Furthermore, Zong et al. [
50] studied mRNA-29c levels in the APP/PSEN1 mouse model. The results showed that miRNA-29c levels were significantly increased in the hippocampus of mice. However, they were significantly decreased in the frontal cortex. This discrepancy in the miRNA-29c level between the hippocampus and the frontal cortex may indicate that the various miRNAs are expressed in a spatially controlled manner. The immunohistochemical observation also revealed that in the hippocampus of the young APP/PSEN1 mice, where the levels of miRNA-29c were high, neuron navigator 3 (NAV3) protein levels were decreased. NAV3 is expressed predominantly in the central and peripheral nervous system and appears elevated in the AD brain. Although the biological function of the mammalian NAV3 protein in the brain remains totally unknown, it appears to play a key role in axon guidance [
51]. The inverse expression of miRNA-29c and NAV3 was also observed in neuroblastoma (Neuro2A) cells that were transfected with the miR-29c and successively with the probe directed against miRNA-29c. It is not yet clear whether the enhanced expression of NAV3 in the AD brain reflects some pathogenetic changes or is attributable to a defense mechanism against neurodegenerative events. However, the results of the present study may show that miR-29a underexpression affects neurodegenerative processes by increasing the regulation of NAV3 and other miR-29a targets, such as BACE-1.

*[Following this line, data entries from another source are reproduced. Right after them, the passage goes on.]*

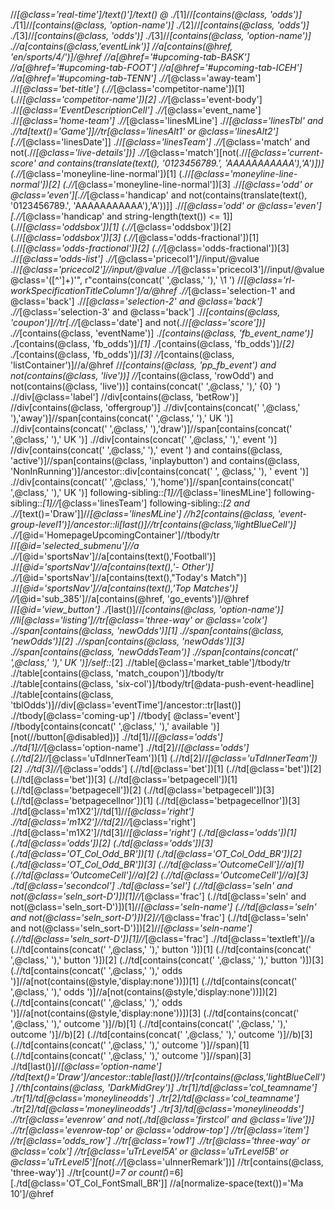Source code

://*[@class='real-time']/text()']/text()
 @ 
./*[1]//*[contains(@class, 'odds')]
./*[1]//*[contains(@class, 'option-name')]
./*[2]//*[contains(@class, 'odds')]
./*[3]//*[contains(@class, 'odds')]
./*[3]//*[contains(@class, 'option-name')]
.//a[contains(@class,'eventLink')]
//a[contains(@href, 'en/sports/4/')]/@href
//a[@href='#upcoming-tab-BASK']
//a[@href='#upcoming-tab-FOOT']
//a[@href='#upcoming-tab-ICEH']
//a[@href='#upcoming-tab-TENN']
.//*[@class='away-team']
.//*[@class='bet-title']
(.//*[@class='competitor-name'])[1]
(.//*[@class='competitor-name'])[2]
.//*[@class='event-body']
.//*[@class='EventDescriptionCell']
.//*[@class='event_name']
.//*[@class='home-team']
.//*[@class='linesMLine']
.//*[@class='linesTbl' and .//td[text()='Game']]//tr[@class='linesAlt1' or @class='linesAlt2'][.//*[@class='linesDate']]
.//*[@class='linesTeam']
.//*[@class='match' and not(.//*[@class='live-details'])]
.//*[@class='match'][not(.//*[@class='current-score' and contains(translate(text(), '0123456789.', 'AAAAAAAAAAA'),'A')])]
(.//*[@class='moneyline-line-normal'])[1]
(.//*[@class='moneyline-line-normal'])[2]
(.//*[@class='moneyline-line-normal'])[3]
.//*[@class='odd' or @class='even'][.//*[@class='handicap' and not(contains(translate(text(), '0123456789.', 'AAAAAAAAAAA'),'A'))]]
.//*[@class='odd' or @class='even'][.//*[@class='handicap' and string-length(text()) <= 1]]
(.//*[@class='oddsbox'])[1]
(.//*[@class='oddsbox'])[2]
(.//*[@class='oddsbox'])[3]
(.//*[@class='odds-fractional'])[1]
(.//*[@class='odds-fractional'])[2]
(.//*[@class='odds-fractional'])[3]
.//*[@class='odds-list']
.//*[@class='pricecol1']//input/@value
.//*[@class='pricecol2']//input/@value
.//*[@class='pricecol3']//input/@value
@class='([^']+)'", r"contains(concat(' ',@class,' '),' \1 ')
//*[@class='rl-workSpecificationTitleColumn']/a/@href
.//*[@class='selection-1' and @class='back']
.//*[@class='selection-2' and @class='back']
.//*[@class='selection-3' and @class='back']
.//*[contains(@class, 'coupon')]//tr[.//*[@class='date'] and not(.//*[@class='score'])]
.//*[contains(@class, 'eventName')]
./*[contains(@class, 'fb_event_name')]
./*[contains(@class, 'fb_odds')]/*[1]
./*[contains(@class, 'fb_odds')]/*[2]
./*[contains(@class, 'fb_odds')]/*[3]
//*[contains(@class, 'listContainer')]//a/@href
//*[contains(@class, 'pp_fb_event') and not(contains(@class, 'live'))]
//*[contains(@class, 'rowOdd') and not(contains(@class, 'live'))]
contains(concat(' ',@class,' '),' {0} ')
.//div[@class='label']
//div[contains(@class, 'betRow')]
//div[contains(@class, 'offergroup')]
.//div[contains(concat(' ',@class,' '),'away')]//span[contains(concat(' ',@class,' '),' UK ')]
.//div[contains(concat(' ',@class,' '),'draw')]//span[contains(concat(' ',@class,' '),' UK ')]
.//div[contains(concat(' ',@class,' '),' event ')]
//div[contains(concat(' ',@class,' '),' event ') and contains(@class, 'active')]//span[contains(@class, 'inplaybutton') and contains(@class, 'NonInRunning')]/ancestor::div[contains(concat(' ', @class,' '), ' event ')]
.//div[contains(concat(' ',@class,' '),'home')]//span[contains(concat(' ',@class,' '),' UK ')]
following-sibling::*[1]//*[@class='linesMLine']
following-sibling::*[1]//*[@class='linesTeam']
following-sibling::*[2 and .//*[text()='Draw']]//*[@class='linesMLine']
//h2[contains(@class, 'event-group-level1')]/ancestor::li[last()]//tr[contains(@class,'lightBlueCell')]
.//*[@id='HomepageUpcomingContainer']//tbody/tr
//*[@id='selected_submenu']//a
.//*[@id='sportsNav']//a[contains(text(),'Football')]
.//*[@id='sportsNav']//a[contains(text(),'- Other')]
.//*[@id='sportsNav']//a[contains(text(),\"Today's Match\")]
.//*[@id='sportsNav']//a[contains(text(),'Top Matches')]
//*[@id='sub_385']//a[contains(@href, 'go_events')]/@href
//*[@id='view_button']
./*[last()]//*[contains(@class, 'option-name')]
//li[@class='listing']//tr[@class='three-way' or @class='colx']
.//span[contains(@class, 'newOdds')][1]
.//span[contains(@class, 'newOdds')][2]
.//span[contains(@class, 'newOdds')][3]
.//span[contains(@class, 'newOddsTeam')]
.//span[contains(concat(' ',@class,' '),' UK ')]/self::*[2]
.//table[@class='market_table']/tbody/tr
.//table[contains(@class, 'match_coupon')]/tbody/tr
.//table[contains(@class, 'six-col')]/tbody/tr[@data-push-event-headline]
.//table[contains(@class, 'tblOdds')]//div[@class='eventTime']/ancestor::tr[last()]
.//tbody[@class='coming-up']
//tbody[ @class='event']
//tbody[contains(concat(' ',@class,' '),' available ')][not(//button[@disabled])]
.//td[1]//*[@class='odds']
.//td[1]//*[@class='option-name']
.//td[2]//*[@class='odds']
(.//td[2]//*[@class='uTdInnerTeam'])[1]
(.//td[2]//*[@class='uTdInnerTeam'])[2]
.//td[3]//*[@class='odds']
(.//td[@class='bet'])[1]
(.//td[@class='bet'])[2]
(.//td[@class='bet'])[3]
(.//td[@class='betpagecell'])[1]
(.//td[@class='betpagecell'])[2]
(.//td[@class='betpagecell'])[3]
(.//td[@class='betpagecellnor'])[1]
(.//td[@class='betpagecellnor'])[3]
.//td[@class='m1X2']//td[1]//*[@class='right']
.//td[@class='m1X2']//td[2]//*[@class='right']
.//td[@class='m1X2']//td[3]//*[@class='right']
(./td[@class='odds'])[1]
(./td[@class='odds'])[2]
(./td[@class='odds'])[3]
(./td[@class='OT_Col_Odd_BR'])[1]
(./td[@class='OT_Col_Odd_BR'])[2]
(./td[@class='OT_Col_Odd_BR'])[3]
(.//td[@class='OutcomeCell']//a)[1]
(.//td[@class='OutcomeCell']//a)[2]
(.//td[@class='OutcomeCell']//a)[3]
./td[@class='secondcol']
./td[@class='sel']
(.//td[@class='seln' and not(@class='seln_sort-D')])[1]//*[@class='frac']
(.//td[@class='seln' and not(@class='seln_sort-D')])[1]//*[@class='seln-name']
(.//td[@class='seln' and not(@class='seln_sort-D')])[2]//*[@class='frac']
(.//td[@class='seln' and not(@class='seln_sort-D')])[2]//*[@class='seln-name']
(.//td[@class='seln_sort-D'])[1]//*[@class='frac']
.//td[@class='textleft']//a
(.//td[contains(concat(' ',@class,' '),' button ')])[1]
(.//td[contains(concat(' ',@class,' '),' button ')])[2]
(.//td[contains(concat(' ',@class,' '),' button ')])[3]
(.//td[contains(concat(' ',@class,' '),' odds ')]//a[not(contains(@style,'display:none'))])[1]
(.//td[contains(concat(' ',@class,' '),' odds ')]//a[not(contains(@style,'display:none'))])[2]
(.//td[contains(concat(' ',@class,' '),' odds ')]//a[not(contains(@style,'display:none'))])[3]
(.//td[contains(concat(' ',@class,' '),' outcome ')]//b)[1]
(.//td[contains(concat(' ',@class,' '),' outcome ')]//b)[2]
(.//td[contains(concat(' ',@class,' '),' outcome ')]//b)[3]
(.//td[contains(concat(' ',@class,' '),' outcome ')]//span)[1]
(.//td[contains(concat(' ',@class,' '),' outcome ')]//span)[3]
.//td[last()]//*[@class='option-name']
//td[text()='Draw']/ancestor::table[last()]//tr[contains(@class,'lightBlueCell')]
//th[contains(@class, 'DarkMidGrey')]
./tr[1]/td[@class='col_teamname']
./tr[1]/td[@class='moneylineodds']
./tr[2]/td[@class='col_teamname']
./tr[2]/td[@class='moneylineodds']
./tr[3]/td[@class='moneylineodds']
.//tr[@class='evenrow' and not(./td[@class='firstcol' and @class='live'])]
.//tr[@class='evenrow-top' or @class='oddrow-top']
//tr[@class='item']
//tr[@class='odds_row']
.//tr[@class='row1']
.//tr[@class='three-way' or @class='colx']
//tr[@class='uTrLevel5A' or @class='uTrLevel5B' or @class='uTrLevel5'][not(.//*[@class='uInnerRemark'])]
//tr[contains(@class, 'three-way')]
.//tr[count(*)=7 or count(*)=6][./td[@class='OT_Col_FontSmall_BR']]
//a[normalize-space(text())='Ma 10']/@href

The study conducted by Jiang et al. [
52] aimed to analyze the effect of miRNA-137 in APP/PSEN1 transgenic mice. MiRNA-137 is a regulator of neuronal development and cognitive function, which also appears to be involved in AD [
53,
54]. The researchers also evaluated the regulatory effect of miRNA-137 on the transcription of its potential target gene, calcium voltage-gated channel subunit alpha-1 C (
CACNA1C).
CACNA1C is a gene that encodes the alpha 1C subunit of the voltage-dependent calcium channel of type L CaV1.2 [
55] and it is responsible for the regulation of intracytoplasmic calcium (Ca
2+) in neurons. As has been shown, an increase in the Ca
2+ influx through CaV1.2 contributes to neuronal dysfunctions, as found in AD [
56]. The results revealed a decrease in miRNA-137 levels and an increase in Aβ and CACNA1C protein levels in the hippocampus and in the cerebral cortex of the AD mouse. The role of miRNA-137 in
CACNA1C expression was also validated by evaluating the expression of
CACNA1C in human SH-SY5Y neuroblastoma cells treated with or without Aβ
1–42 and subsequently transfected with miRNA-137 mimics or miRNA-137 inhibitors. The results confirmed the data obtained in the in vivo study demonstrating that the downregulation of miRNA-137 determines an increase in Ca
2+ levels and a reduction of Aβ
1–40 and Aβ
1–42. These results indicate that an increase in this miRNA could cause a decrease in Ca
2+ levels in neurons, improving neuronal dysfunctions typical of AD.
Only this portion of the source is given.